§ **Exercise instructions**: Given the material below, return only the lines starting at the line with "could make an" and ending at the line with "[#13002]: https://github.com/bitcoin/bitcoin/issues/13002", exactly as they appear.

§ **Provided records**:
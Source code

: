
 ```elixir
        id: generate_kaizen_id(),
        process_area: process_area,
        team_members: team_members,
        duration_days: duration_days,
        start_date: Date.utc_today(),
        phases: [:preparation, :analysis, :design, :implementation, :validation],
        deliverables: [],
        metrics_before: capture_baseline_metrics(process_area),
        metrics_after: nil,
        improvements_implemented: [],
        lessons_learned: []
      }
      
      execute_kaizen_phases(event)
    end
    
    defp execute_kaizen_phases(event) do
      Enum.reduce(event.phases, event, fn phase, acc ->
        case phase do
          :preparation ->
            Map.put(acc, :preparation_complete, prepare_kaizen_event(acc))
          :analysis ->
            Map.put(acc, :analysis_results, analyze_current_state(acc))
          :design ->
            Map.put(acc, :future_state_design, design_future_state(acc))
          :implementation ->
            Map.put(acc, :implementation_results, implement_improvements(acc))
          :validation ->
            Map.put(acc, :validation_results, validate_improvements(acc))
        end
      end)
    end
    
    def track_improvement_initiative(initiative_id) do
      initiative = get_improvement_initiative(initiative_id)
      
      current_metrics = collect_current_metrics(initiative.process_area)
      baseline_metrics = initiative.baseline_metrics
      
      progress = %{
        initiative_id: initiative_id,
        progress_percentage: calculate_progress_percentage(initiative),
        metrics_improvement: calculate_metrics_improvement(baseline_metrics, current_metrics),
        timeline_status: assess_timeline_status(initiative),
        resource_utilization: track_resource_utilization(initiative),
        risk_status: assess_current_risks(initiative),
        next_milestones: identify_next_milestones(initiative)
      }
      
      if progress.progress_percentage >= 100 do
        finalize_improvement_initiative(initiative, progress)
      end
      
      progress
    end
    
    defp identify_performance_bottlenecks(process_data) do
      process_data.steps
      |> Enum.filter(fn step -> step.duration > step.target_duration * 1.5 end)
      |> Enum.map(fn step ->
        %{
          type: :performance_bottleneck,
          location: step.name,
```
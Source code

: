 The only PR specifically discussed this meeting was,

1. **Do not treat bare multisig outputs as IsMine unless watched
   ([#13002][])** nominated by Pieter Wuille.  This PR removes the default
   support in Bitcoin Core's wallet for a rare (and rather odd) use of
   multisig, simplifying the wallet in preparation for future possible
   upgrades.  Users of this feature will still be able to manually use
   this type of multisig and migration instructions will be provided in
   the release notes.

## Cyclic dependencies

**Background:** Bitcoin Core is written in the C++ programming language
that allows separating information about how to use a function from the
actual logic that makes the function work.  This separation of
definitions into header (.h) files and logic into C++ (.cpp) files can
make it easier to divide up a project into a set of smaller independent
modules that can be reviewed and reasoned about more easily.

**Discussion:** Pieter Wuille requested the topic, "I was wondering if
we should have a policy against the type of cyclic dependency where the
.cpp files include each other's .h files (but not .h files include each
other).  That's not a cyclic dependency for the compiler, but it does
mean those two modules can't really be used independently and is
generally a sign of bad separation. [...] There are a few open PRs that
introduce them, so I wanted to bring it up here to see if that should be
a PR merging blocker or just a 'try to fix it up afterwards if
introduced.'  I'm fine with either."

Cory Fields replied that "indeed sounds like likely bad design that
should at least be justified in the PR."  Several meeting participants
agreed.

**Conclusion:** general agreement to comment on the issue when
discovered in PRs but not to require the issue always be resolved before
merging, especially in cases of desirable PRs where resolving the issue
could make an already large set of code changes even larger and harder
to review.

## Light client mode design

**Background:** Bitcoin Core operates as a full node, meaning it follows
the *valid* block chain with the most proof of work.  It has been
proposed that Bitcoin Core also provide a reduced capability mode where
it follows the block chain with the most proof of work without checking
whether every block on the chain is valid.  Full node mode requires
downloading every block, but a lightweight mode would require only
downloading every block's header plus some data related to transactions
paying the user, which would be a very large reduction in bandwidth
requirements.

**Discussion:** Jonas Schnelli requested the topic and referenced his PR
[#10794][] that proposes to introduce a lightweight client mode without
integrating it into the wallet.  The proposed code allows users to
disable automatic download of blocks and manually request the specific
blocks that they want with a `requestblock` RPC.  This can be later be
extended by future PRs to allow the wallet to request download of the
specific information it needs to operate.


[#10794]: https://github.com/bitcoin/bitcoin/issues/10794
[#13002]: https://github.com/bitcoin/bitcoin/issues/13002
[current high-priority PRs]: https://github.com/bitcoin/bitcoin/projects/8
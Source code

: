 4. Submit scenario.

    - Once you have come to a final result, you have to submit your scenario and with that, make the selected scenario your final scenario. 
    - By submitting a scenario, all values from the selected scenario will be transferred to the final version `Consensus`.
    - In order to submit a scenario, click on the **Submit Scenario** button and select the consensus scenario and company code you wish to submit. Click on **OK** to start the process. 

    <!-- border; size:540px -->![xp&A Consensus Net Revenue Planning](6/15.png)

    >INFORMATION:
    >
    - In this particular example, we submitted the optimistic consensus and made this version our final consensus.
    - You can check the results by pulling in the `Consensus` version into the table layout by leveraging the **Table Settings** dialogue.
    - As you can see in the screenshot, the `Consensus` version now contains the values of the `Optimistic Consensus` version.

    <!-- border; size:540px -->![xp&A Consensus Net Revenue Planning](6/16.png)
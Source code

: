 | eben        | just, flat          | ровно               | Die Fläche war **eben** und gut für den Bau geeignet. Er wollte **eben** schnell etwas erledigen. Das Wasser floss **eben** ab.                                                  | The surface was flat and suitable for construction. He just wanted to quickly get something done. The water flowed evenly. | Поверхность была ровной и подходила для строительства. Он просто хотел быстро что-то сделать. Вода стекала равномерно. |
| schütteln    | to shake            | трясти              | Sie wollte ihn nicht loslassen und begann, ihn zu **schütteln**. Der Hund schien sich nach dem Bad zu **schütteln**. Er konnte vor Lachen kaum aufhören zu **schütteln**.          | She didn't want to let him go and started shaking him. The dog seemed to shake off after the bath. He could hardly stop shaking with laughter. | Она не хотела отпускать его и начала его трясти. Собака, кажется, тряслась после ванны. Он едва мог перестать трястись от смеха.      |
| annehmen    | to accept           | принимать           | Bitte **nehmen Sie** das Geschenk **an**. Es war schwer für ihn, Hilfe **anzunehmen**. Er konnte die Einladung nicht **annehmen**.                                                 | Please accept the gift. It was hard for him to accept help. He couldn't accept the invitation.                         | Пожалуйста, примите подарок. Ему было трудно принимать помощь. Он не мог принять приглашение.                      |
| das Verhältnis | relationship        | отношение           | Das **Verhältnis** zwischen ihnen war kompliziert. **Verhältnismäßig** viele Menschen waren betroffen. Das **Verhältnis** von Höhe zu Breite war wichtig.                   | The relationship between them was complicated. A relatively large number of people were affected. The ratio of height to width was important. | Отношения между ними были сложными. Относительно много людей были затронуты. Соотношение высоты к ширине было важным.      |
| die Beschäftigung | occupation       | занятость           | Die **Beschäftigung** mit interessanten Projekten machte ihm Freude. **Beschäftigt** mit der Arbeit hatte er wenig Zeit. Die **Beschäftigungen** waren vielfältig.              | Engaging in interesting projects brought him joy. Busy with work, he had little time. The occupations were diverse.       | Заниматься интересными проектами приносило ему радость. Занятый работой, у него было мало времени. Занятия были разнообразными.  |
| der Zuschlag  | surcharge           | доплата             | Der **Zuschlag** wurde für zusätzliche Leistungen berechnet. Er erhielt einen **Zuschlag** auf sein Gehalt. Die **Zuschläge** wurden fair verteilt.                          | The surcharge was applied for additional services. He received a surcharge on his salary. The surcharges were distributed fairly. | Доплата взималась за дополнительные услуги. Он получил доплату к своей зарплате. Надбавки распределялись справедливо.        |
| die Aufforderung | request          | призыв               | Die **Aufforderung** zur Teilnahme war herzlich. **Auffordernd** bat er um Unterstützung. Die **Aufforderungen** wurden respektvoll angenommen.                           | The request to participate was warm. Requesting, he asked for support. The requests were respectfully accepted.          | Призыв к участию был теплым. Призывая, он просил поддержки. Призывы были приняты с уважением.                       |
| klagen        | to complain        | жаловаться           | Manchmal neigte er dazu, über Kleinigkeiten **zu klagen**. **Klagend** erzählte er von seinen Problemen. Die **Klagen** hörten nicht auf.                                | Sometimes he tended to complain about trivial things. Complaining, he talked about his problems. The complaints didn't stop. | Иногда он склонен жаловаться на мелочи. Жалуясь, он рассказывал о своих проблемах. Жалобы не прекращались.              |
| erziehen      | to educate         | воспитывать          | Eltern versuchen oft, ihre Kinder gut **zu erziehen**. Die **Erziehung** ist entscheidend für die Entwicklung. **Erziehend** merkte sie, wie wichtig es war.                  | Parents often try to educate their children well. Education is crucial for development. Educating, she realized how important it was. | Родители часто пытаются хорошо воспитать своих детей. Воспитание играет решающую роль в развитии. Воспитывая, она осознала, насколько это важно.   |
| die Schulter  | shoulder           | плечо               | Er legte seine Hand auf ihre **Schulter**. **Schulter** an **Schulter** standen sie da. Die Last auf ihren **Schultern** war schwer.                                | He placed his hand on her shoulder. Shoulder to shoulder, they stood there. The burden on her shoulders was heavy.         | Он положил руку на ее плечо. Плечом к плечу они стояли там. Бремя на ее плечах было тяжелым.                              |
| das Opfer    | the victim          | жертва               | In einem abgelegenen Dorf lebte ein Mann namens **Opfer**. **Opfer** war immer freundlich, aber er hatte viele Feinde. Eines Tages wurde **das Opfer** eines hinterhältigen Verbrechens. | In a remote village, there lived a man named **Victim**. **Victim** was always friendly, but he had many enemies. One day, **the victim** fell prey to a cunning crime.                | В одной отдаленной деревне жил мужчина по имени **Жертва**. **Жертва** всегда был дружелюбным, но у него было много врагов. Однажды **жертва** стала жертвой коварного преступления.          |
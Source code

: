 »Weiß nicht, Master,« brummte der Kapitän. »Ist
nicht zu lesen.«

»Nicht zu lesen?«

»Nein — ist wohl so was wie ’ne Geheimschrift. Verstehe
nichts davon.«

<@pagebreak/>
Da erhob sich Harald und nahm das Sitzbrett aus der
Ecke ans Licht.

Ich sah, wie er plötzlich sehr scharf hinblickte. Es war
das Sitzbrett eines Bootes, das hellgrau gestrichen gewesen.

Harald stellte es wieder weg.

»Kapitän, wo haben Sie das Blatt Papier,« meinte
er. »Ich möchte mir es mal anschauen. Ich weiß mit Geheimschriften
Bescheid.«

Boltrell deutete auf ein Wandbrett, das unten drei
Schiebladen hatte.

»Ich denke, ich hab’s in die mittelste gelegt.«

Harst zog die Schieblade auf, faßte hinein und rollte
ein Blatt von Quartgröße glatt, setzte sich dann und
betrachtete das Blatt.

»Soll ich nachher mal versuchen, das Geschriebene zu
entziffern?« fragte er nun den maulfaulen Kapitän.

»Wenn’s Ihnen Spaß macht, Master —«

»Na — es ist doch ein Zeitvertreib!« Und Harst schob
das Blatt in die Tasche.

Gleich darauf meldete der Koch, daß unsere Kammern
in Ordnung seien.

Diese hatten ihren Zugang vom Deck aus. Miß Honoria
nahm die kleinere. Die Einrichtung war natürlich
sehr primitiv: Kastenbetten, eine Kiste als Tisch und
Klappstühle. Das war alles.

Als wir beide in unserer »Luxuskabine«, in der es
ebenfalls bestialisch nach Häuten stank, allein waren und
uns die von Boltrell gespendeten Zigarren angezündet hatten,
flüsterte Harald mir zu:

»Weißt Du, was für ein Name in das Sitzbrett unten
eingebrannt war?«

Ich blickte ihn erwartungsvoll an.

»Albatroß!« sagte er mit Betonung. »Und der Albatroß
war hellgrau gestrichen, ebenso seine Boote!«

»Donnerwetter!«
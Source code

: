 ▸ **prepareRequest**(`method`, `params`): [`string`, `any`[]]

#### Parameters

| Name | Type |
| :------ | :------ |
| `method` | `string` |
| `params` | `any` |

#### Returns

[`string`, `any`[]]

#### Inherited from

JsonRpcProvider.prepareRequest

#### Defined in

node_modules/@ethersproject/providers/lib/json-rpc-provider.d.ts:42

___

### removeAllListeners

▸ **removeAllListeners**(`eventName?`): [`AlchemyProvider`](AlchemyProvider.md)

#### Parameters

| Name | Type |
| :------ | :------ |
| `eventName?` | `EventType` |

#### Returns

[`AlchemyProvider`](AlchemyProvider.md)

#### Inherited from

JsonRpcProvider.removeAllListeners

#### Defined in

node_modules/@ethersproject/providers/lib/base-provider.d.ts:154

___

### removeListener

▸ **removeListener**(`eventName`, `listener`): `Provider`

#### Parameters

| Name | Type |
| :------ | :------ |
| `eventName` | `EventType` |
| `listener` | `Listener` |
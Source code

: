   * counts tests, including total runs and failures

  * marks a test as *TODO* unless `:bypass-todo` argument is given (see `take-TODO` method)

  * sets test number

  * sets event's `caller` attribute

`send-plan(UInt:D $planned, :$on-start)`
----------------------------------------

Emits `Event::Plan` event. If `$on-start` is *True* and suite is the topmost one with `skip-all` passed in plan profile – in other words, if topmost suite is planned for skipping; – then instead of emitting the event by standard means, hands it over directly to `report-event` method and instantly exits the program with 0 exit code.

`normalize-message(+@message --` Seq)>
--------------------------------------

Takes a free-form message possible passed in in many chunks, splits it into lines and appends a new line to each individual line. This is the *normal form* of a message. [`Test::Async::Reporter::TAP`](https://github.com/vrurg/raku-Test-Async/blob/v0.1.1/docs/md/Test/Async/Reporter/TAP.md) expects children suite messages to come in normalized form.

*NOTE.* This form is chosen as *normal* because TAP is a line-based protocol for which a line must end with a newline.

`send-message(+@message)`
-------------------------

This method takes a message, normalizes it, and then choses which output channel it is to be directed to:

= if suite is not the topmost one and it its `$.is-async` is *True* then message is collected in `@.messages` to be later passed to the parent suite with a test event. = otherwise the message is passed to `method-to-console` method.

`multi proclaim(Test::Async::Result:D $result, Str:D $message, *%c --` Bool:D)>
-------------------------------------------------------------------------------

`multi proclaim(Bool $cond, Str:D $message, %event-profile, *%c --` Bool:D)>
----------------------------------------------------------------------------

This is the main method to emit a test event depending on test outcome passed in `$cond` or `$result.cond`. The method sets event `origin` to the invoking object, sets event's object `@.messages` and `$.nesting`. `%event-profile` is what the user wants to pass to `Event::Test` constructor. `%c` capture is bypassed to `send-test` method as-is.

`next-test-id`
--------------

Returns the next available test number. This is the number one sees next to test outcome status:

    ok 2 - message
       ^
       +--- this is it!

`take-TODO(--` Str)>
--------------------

§ **Your solution**:
could make an already large set of code changes even larger and harder
to review.

## Light client mode design

**Background:** Bitcoin Core operates as a full node, meaning it follows
the *valid* block chain with the most proof of work.  It has been
proposed that Bitcoin Core also provide a reduced capability mode where
it follows the block chain with the most proof of work without checking
whether every block on the chain is valid.  Full node mode requires
downloading every block, but a lightweight mode would require only
downloading every block's header plus some data related to transactions
paying the user, which would be a very large reduction in bandwidth
requirements.

**Discussion:** Jonas Schnelli requested the topic and referenced his PR
[#10794][] that proposes to introduce a lightweight client mode without
integrating it into the wallet.  The proposed code allows users to
disable automatic download of blocks and manually request the specific
blocks that they want with a `requestblock` RPC.  This can be later be
extended by future PRs to allow the wallet to request download of the
specific information it needs to operate.


[#10794]: https://github.com/bitcoin/bitcoin/issues/10794
[#13002]: https://github.com/bitcoin/bitcoin/issues/13002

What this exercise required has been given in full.